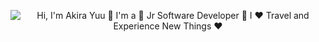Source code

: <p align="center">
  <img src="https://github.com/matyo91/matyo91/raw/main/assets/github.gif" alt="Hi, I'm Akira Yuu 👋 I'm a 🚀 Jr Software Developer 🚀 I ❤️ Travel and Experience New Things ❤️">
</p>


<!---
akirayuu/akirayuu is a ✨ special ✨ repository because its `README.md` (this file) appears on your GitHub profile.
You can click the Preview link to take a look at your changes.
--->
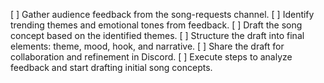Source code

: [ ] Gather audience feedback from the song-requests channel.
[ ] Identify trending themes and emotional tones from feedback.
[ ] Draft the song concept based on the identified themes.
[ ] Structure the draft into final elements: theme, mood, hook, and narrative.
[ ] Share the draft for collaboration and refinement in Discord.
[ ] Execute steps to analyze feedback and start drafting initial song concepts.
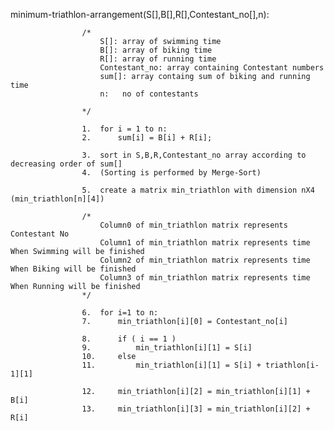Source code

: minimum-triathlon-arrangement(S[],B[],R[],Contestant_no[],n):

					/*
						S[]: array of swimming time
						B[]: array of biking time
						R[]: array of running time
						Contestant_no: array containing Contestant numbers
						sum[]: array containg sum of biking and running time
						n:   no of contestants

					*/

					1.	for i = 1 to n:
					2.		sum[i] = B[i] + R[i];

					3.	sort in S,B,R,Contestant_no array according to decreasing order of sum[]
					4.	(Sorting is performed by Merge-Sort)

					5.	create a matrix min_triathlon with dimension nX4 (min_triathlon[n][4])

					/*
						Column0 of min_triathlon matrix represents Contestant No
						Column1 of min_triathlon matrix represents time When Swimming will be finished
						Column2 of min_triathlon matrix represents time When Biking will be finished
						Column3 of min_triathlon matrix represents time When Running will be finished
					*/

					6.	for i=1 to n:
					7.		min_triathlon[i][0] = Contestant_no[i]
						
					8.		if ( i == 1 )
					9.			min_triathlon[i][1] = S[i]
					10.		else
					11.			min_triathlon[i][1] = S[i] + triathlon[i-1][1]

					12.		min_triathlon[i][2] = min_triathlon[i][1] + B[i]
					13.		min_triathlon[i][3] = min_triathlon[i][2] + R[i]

◇ ◇ ◇ ◇ ◇ ◇ ◇

Aim of the task: Which lines of the data include the string "from"? Find them and copy each one.

Exercise result:
: [ ] Gather audience feedback from the song-requests channel.
[ ] Identify trending themes and emotional tones from feedback.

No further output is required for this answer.